Tahun lalu saya terpilih menjadi salah satu finalisnya. Tapi karena pandemi covid, semua kegiatannya dilaksanakan secara daring. Beruntunglah tahun ini bisa dilaksanakan secara luring sehingga kawan kawan finalis bisa diundang oleh Kemdikbud ke Jakarta untuk menerima penghargaan apresiasi guru dan tenaga kependidikan inspiratif tahun 2021. Tentu saja ada kebanggaan tersendiri ketika seorang guru diundang ke Jakarta dan menerima penghargaan langsung dari Mendikbud ristek.

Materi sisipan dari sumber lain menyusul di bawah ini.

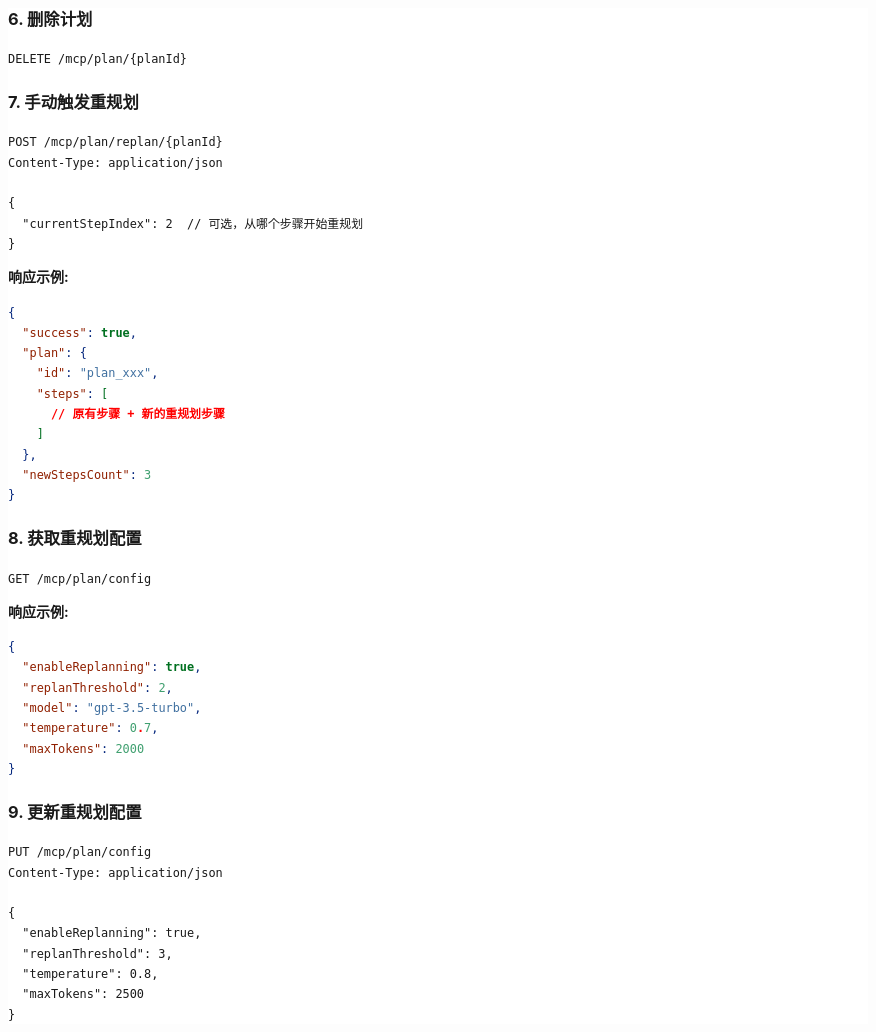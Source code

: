 ### 6. 删除计划
```http
DELETE /mcp/plan/{planId}
```

### 7. 手动触发重规划
```http
POST /mcp/plan/replan/{planId}
Content-Type: application/json

{
  "currentStepIndex": 2  // 可选，从哪个步骤开始重规划
}
```

**响应示例:**
```json
{
  "success": true,
  "plan": {
    "id": "plan_xxx",
    "steps": [
      // 原有步骤 + 新的重规划步骤
    ]
  },
  "newStepsCount": 3
}
```

### 8. 获取重规划配置
```http
GET /mcp/plan/config
```

**响应示例:**
```json
{
  "enableReplanning": true,
  "replanThreshold": 2,
  "model": "gpt-3.5-turbo",
  "temperature": 0.7,
  "maxTokens": 2000
}
```

### 9. 更新重规划配置
```http
PUT /mcp/plan/config
Content-Type: application/json

{
  "enableReplanning": true,
  "replanThreshold": 3,
  "temperature": 0.8,
  "maxTokens": 2500
}
```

Menjadi guru di masa pandemi tidak mudah. Perlu kerja keras dan kerja cerdas serta tuntas untuk menolak menyerah pada Corona. Butuh keikhlasan hati untuk bergerak dengan hati dalam memulihkan pendidikan. Kita harus mampu mengalahkan diri sendiri dari malas gerak dan malas bertindak. Kalau sudah seperti itu, guru hanya menjalankan rutinitas saja. Tak ada inovasi baru yang dilakukannya. Guru berada dalam zona nyaman yang tak membuat guru menjadi guru tangguh berhati cahaya. Guru yang pantang menyerah dari kondisi yang ada di depan mata.
Selama masa pandemi guru dipaksa untuk beradaptasi dengan hal hal baru yang dulu tak pernah ada. Pembelajaran yang awalnya tatap muka menjadi tatap Maya. Banyak masalah baru muncul. Dari ketiadaan teknologi sampai kondisi psikologi peserta didik yang sangat berbeda kondisinya. Guru bertemu dengan anak anak yang tidak mampu karena tidak memiliki gadget dan kuota internet.
Terjadi kesenjangan dalam pembelajaran di masa pandemi. Guru yang mengajar di sekolah yang orang tuanya serba ada, tidak mengalami banyak persoalan dalam pembelajaran online. Tapi guru yang berada di sekolah yang kondisi orang tuanya berada di kalangan bawah akan banyak menuai masalah. Semua itu harus dicarikan solusinya dan guru menolak menyerah kepada korona.
Salut dengan kawan kawan guru yang dapat mengatasi masalah tanpa masalah. Mereka menuliskan kisahnya dan membuatnya dalam video inspiratif yang diupload ke YouTube.
Banyak sekali video inspiratif yang bisa kita tonton dari kisah mereka. Para dewan juri dari Kemdikbud ristek tentu saja sangat selektif memilih 20 orang finalis dari 5 kategori yang dilombakan. Saya sangat memahami hal itu.